91Թ’s Citizen Lab, international human rights program explore dangers of using AI in Canada’s immigration system
Canada is fast becoming a leader in artificial intelligence, with innovators across the country finding new ways of using automation for everything from cancer detection to self-driving cars.
According to a joint report by the international human rights program (IHRP) in the Faculty of Law and Citizen Lab, based in the Munk School of Global Affairs & Public Policy, the Canadian government is beginning to embrace automation too, but if used irresponsibly, it can trample on human rights.
The report looks at the ways the Canadian government is considering using automated decision-making in the immigration and refugee system, and the dangers of using AI as a solution for rooting out inefficiencies.
“The idea with this project is to get ahead of some of these issues and present ideas and policy recommendations and best practices in terms of, if you're going to be using these technologies, how they need to accord to basic human rights principles so they do good and not harm,” says Petra Molnar, one of the authors of the report and a technology and human rights researcher at IHRP.
Molnar, along with co-author Lex Gill, who was a Citizen Lab research fellow at the time, found that the Canadian government is already developing automated systems to screen immigrant and visitor applications, particularly those that are considered high risk or fraudulent.
“But a lot of this is being talked about without definitions,” says Molnar. “So what does high risk mean? We can all imagine which groups of travellers would be caught up under that. Or fraudulent – how are they going to determine whether a marriage is fraudulent or not or if this child is really your child? There are no parameters.”
The report includes a taxonomy of immigration decisions. "We take the reader through what it would look like if you are applying to enter Canada – all the different considerations you have to think about," says Molnar. "Each section is broken down by applications and questions of how these technologies might actually be impinging on human rights." (Illustration by Jenny Kim/ Ryookyung Kim Design)
Finding concrete information about government practices has proven to be tough. Molnar says the research team filed 27 access-to-information requests but were still awaiting response as of writing the report.
The problem at the core of automation, says Molnar, is that algorithms are not truly neutral.
“They take on the biases and characteristics of the person who inputs the data and where the algorithm learns from,” she says. “The worry is it's going to replicate the biases and discriminatory ways of thinking the system is already rife with.”
The authors also looked at case studies from around the world of governments using AI for immigration-related decision-making.
“No one has done a human rights analysis of these technologies, which to me is kind of bonkers,” says Molnar. “How are these technologies actually going to impact people’s daily reality? That's where we come in.”
The report highlights international cases of algorithms failing to protect the rights of the people affected by immigration decisions. This included the U.S. Immigration and Customs Enforcement (ICE) setting an algorithm to justify 100 per cent detention of migrants at the border, and the U.K. government wrongfully deporting over 7,000 students who they claimed cheated on English language equivalency tests that were administered using voice recognition software. The automated voice analysis was proven to be incorrect in many of the cases when compared to human analysis.

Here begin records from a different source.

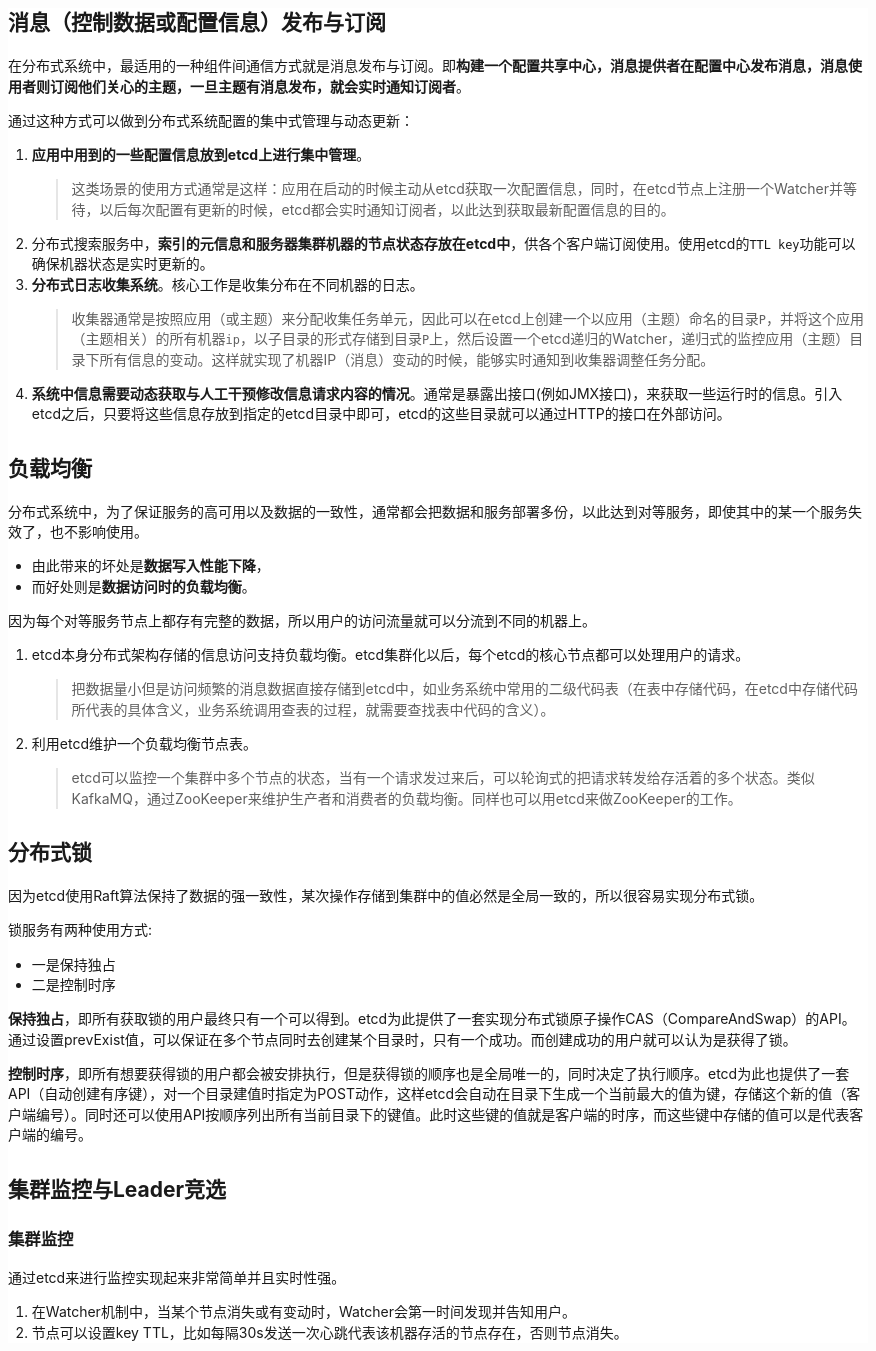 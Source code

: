 ## 消息（控制数据或配置信息）发布与订阅

在分布式系统中，最适用的一种组件间通信方式就是消息发布与订阅。即**构建一个配置共享中心，消息提供者在配置中心发布消息，消息使用者则订阅他们关心的主题，一旦主题有消息发布，就会实时通知订阅者**。

通过这种方式可以做到分布式系统配置的集中式管理与动态更新：

1. **应用中用到的一些配置信息放到etcd上进行集中管理**。
    > 这类场景的使用方式通常是这样：应用在启动的时候主动从etcd获取一次配置信息，同时，在etcd节点上注册一个Watcher并等待，以后每次配置有更新的时候，etcd都会实时通知订阅者，以此达到获取最新配置信息的目的。
2. 分布式搜索服务中，**索引的元信息和服务器集群机器的节点状态存放在etcd中**，供各个客户端订阅使用。使用etcd的`TTL key`功能可以确保机器状态是实时更新的。
3. **分布式日志收集系统**。核心工作是收集分布在不同机器的日志。
    > 收集器通常是按照应用（或主题）来分配收集任务单元，因此可以在etcd上创建一个以应用（主题）命名的目录`P`，并将这个应用（主题相关）的所有机器`ip`，以子目录的形式存储到目录`P`上，然后设置一个etcd递归的Watcher，递归式的监控应用（主题）目录下所有信息的变动。这样就实现了机器IP（消息）变动的时候，能够实时通知到收集器调整任务分配。
4. **系统中信息需要动态获取与人工干预修改信息请求内容的情况**。通常是暴露出接口(例如JMX接口)，来获取一些运行时的信息。引入etcd之后，只要将这些信息存放到指定的etcd目录中即可，etcd的这些目录就可以通过HTTP的接口在外部访问。

## 负载均衡

分布式系统中，为了保证服务的高可用以及数据的一致性，通常都会把数据和服务部署多份，以此达到对等服务，即使其中的某一个服务失效了，也不影响使用。

- 由此带来的坏处是**数据写入性能下降**，
- 而好处则是**数据访问时的负载均衡**。

因为每个对等服务节点上都存有完整的数据，所以用户的访问流量就可以分流到不同的机器上。

1. etcd本身分布式架构存储的信息访问支持负载均衡。etcd集群化以后，每个etcd的核心节点都可以处理用户的请求。
    > 把数据量小但是访问频繁的消息数据直接存储到etcd中，如业务系统中常用的二级代码表（在表中存储代码，在etcd中存储代码所代表的具体含义，业务系统调用查表的过程，就需要查找表中代码的含义）。
2. 利用etcd维护一个负载均衡节点表。
    > etcd可以监控一个集群中多个节点的状态，当有一个请求发过来后，可以轮询式的把请求转发给存活着的多个状态。类似KafkaMQ，通过ZooKeeper来维护生产者和消费者的负载均衡。同样也可以用etcd来做ZooKeeper的工作。

## 分布式锁

因为etcd使用Raft算法保持了数据的强一致性，某次操作存储到集群中的值必然是全局一致的，所以很容易实现分布式锁。

锁服务有两种使用方式:

- 一是保持独占
- 二是控制时序

**保持独占**，即所有获取锁的用户最终只有一个可以得到。etcd为此提供了一套实现分布式锁原子操作CAS（CompareAndSwap）的API。通过设置prevExist值，可以保证在多个节点同时去创建某个目录时，只有一个成功。而创建成功的用户就可以认为是获得了锁。

**控制时序**，即所有想要获得锁的用户都会被安排执行，但是获得锁的顺序也是全局唯一的，同时决定了执行顺序。etcd为此也提供了一套API（自动创建有序键），对一个目录建值时指定为POST动作，这样etcd会自动在目录下生成一个当前最大的值为键，存储这个新的值（客户端编号）。同时还可以使用API按顺序列出所有当前目录下的键值。此时这些键的值就是客户端的时序，而这些键中存储的值可以是代表客户端的编号。

## 集群监控与Leader竞选

### 集群监控

通过etcd来进行监控实现起来非常简单并且实时性强。

1. 在Watcher机制中，当某个节点消失或有变动时，Watcher会第一时间发现并告知用户。
2. 节点可以设置key TTL，比如每隔30s发送一次心跳代表该机器存活的节点存在，否则节点消失。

“There are all these ways the algorithmic decision-making tool can be just as faulty but we view them with perfection so without realizing, we risk deploying them irresponsibly and ending up where possibly we were better off with human decision-makers,” says Cynthia Khoo, Google policy fellow at Citizen Lab and one of the reviewers of the report.
(Illustration by Jenny Kim/ Ryookyung Kim Design)

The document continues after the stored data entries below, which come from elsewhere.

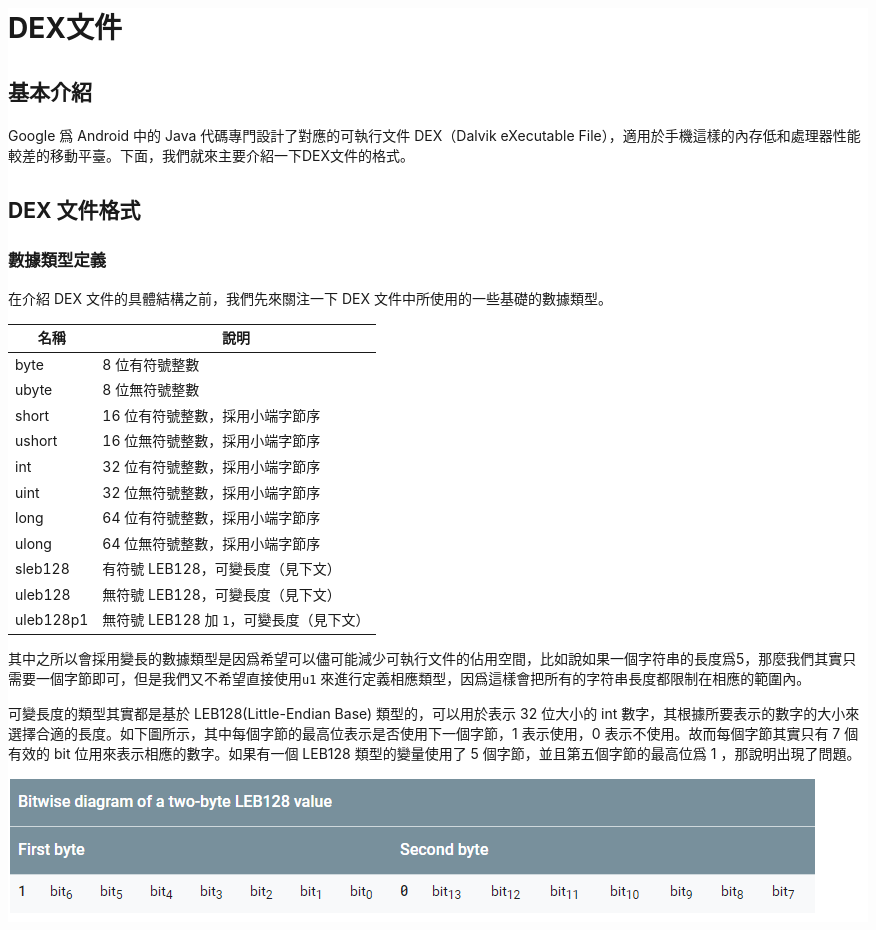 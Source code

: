 # DEX文件

## 基本介紹

Google 爲 Android 中的 Java 代碼專門設計了對應的可執行文件 DEX（Dalvik eXecutable File），適用於手機這樣的內存低和處理器性能較差的移動平臺。下面，我們就來主要介紹一下DEX文件的格式。

## DEX 文件格式

### 數據類型定義

在介紹 DEX  文件的具體結構之前，我們先來關注一下 DEX 文件中所使用的一些基礎的數據類型。

| 名稱        | 說明                         |
| --------- | -------------------------- |
| byte      | 8 位有符號整數                   |
| ubyte     | 8 位無符號整數                   |
| short     | 16 位有符號整數，採用小端字節序          |
| ushort    | 16 位無符號整數，採用小端字節序          |
| int       | 32 位有符號整數，採用小端字節序          |
| uint      | 32 位無符號整數，採用小端字節序          |
| long      | 64 位有符號整數，採用小端字節序          |
| ulong     | 64 位無符號整數，採用小端字節序          |
| sleb128   | 有符號 LEB128，可變長度（見下文）       |
| uleb128   | 無符號 LEB128，可變長度（見下文）       |
| uleb128p1 | 無符號 LEB128 加 `1`，可變長度（見下文） |

其中之所以會採用變長的數據類型是因爲希望可以儘可能減少可執行文件的佔用空間，比如說如果一個字符串的長度爲5，那麼我們其實只需要一個字節即可，但是我們又不希望直接使用`u1` 來進行定義相應類型，因爲這樣會把所有的字符串長度都限制在相應的範圍內。

可變長度的類型其實都是基於 LEB128(Little-Endian Base) 類型的，可以用於表示 32 位大小的 int 數字，其根據所要表示的數字的大小來選擇合適的長度。如下圖所示，其中每個字節的最高位表示是否使用下一個字節，1 表示使用，0 表示不使用。故而每個字節其實只有 7 個有效的 bit 位用來表示相應的數字。如果有一個 LEB128 類型的變量使用了 5 個字節，並且第五個字節的最高位爲 1 ，那說明出現了問題。

![](./figure/leb128.png)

The report offers a list of recommendations the authors hope will be adopted by the Canadian government, including the establishment of an oversight body to monitor algorithmic decision-making and informing the public about what AI technology will be used.

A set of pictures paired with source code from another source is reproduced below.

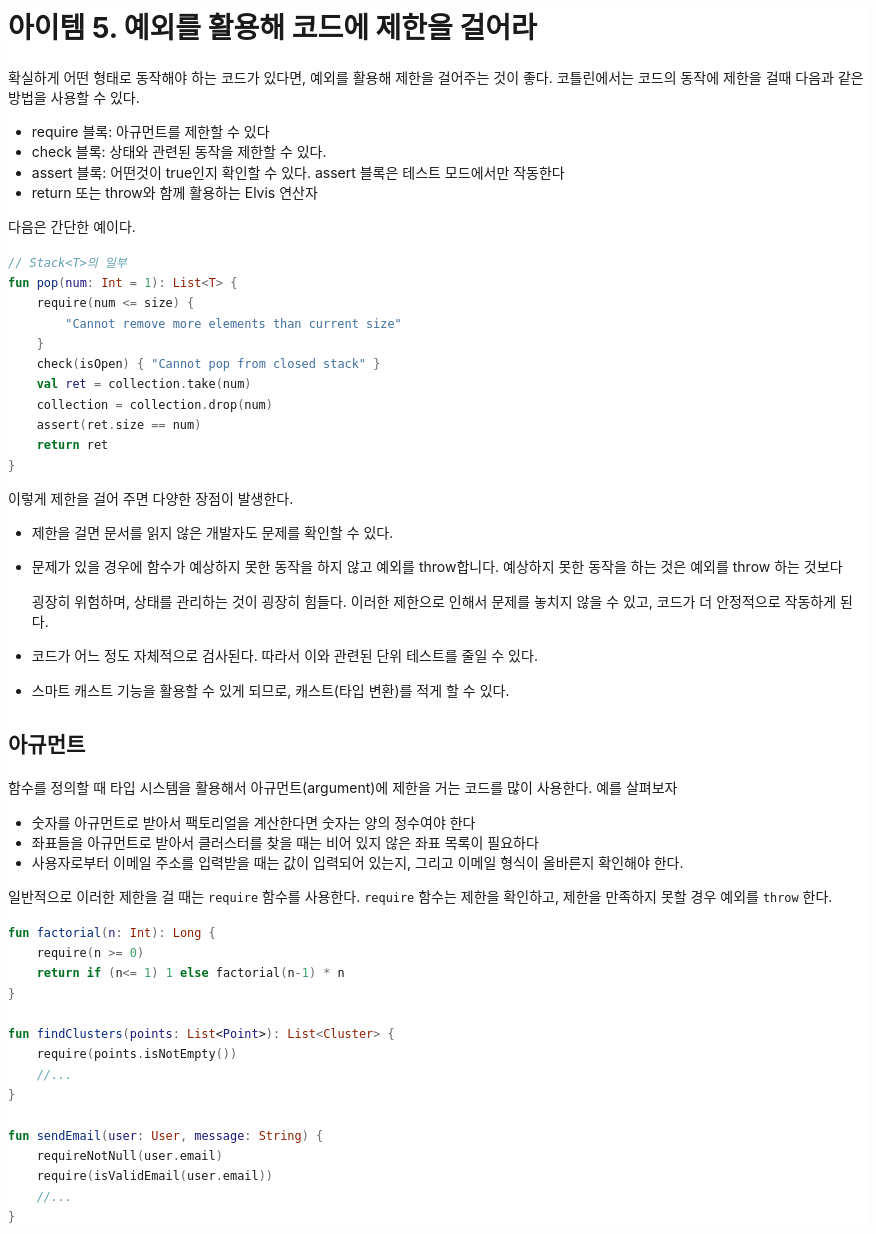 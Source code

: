 # 아이템 5. 예외를 활용해 코드에 제한을 걸어라

확실하게 어떤 형태로 동작해야 하는 코드가 있다면, 예외를 활용해 제한을 걸어주는 것이 좋다. 코틀린에서는 코드의 동작에 제한을 걸때 다음과 같은 방법을 사용할 수 있다.

- require 블록: 아규먼트를 제한할 수 있다
- check 블록: 상태와 관련된 동작을 제한할 수 있다.
- assert 블록: 어떤것이 true인지 확인할 수 있다. assert 블록은 테스트 모드에서만 작동한다
- return 또는 throw와 함께 활용하는 Elvis 연산자

다음은 간단한 예이다.

```kotlin
// Stack<T>의 일부
fun pop(num: Int = 1): List<T> {
    require(num <= size) {
        "Cannot remove more elements than current size"
    }
    check(isOpen) { "Cannot pop from closed stack" }
    val ret = collection.take(num)
    collection = collection.drop(num)
    assert(ret.size == num)
    return ret
}
```

이렇게 제한을 걸어 주면 다양한 장점이 발생한다.
- 제한을 걸면 문서를 읽지 않은 개발자도 문제를 확인할 수 있다.
- 문제가 있을 경우에 함수가 예상하지 못한 동작을 하지 않고 예외를 throw합니다. 예상하지 못한 동작을 하는 것은 예외를 throw 하는 것보다 
        
    굉장히 위험하며, 상태를 관리하는 것이  굉장히 힘들다. 이러한 제한으로 인해서 문제를 놓치지 않을 수 있고, 코드가 더 안정적으로 작동하게 된다.
- 코드가 어느 정도 자체적으로 검사된다. 따라서 이와 관련된 단위 테스트를 줄일 수 있다.
- 스마트 캐스트 기능을 활용할 수 있게 되므로, 캐스트(타입 변환)를 적게 할 수 있다.

## 아규먼트

함수를 정의할 때 타입 시스템을 활용해서 아규먼트(argument)에 제한을 거는 코드를 많이 사용한다. 예를 살펴보자
- 숫자를 아규먼트로 받아서 팩토리얼을 계산한다면 숫자는 양의 정수여야 한다
- 좌표들을 아규먼트로 받아서 클러스터를 찾을 때는 비어 있지 않은 좌표 목록이 필요하다
- 사용자로부터 이메일 주소를 입력받을 때는 값이 입력되어 있는지, 그리고 이메일 형식이 올바른지 확인해야 한다.

일반적으로 이러한 제한을 걸 때는 `require` 함수를 사용한다. `require` 함수는 제한을 확인하고, 제한을 만족하지 못할 경우 예외를 `throw` 한다.

```kotlin
fun factorial(n: Int): Long {
    require(n >= 0)
    return if (n<= 1) 1 else factorial(n-1) * n
}

fun findClusters(points: List<Point>): List<Cluster> {
    require(points.isNotEmpty())
    //...
}

fun sendEmail(user: User, message: String) {
    requireNotNull(user.email)
    require(isValidEmail(user.email))
    //...
}
```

The research team hopes to update the report once the access-to-information documents are received and to continue its work on automation by looking at other uses of AI by the federal government, including in the criminal justice system, says Molnar.
For both IHRP and Citizen Lab, the nature of this report is unusual – focusing on potential harm and not existing violations of human rights, says Samer Muscati, director of IHRP.
“This gives us great opportunities to have impact right from the start before these systems are finalized,” he says. “Once they're in place, it's much harder to change a system than when it's actually designed.”
Ahead of the report’s publication, IHRP and Citizen Lab met with government officials in Ottawa to present the report.
Muscati hopes beyond these meetings, the report can make a real difference.
“It's when we see practices and policies being changed – that's when we know we're having some impact."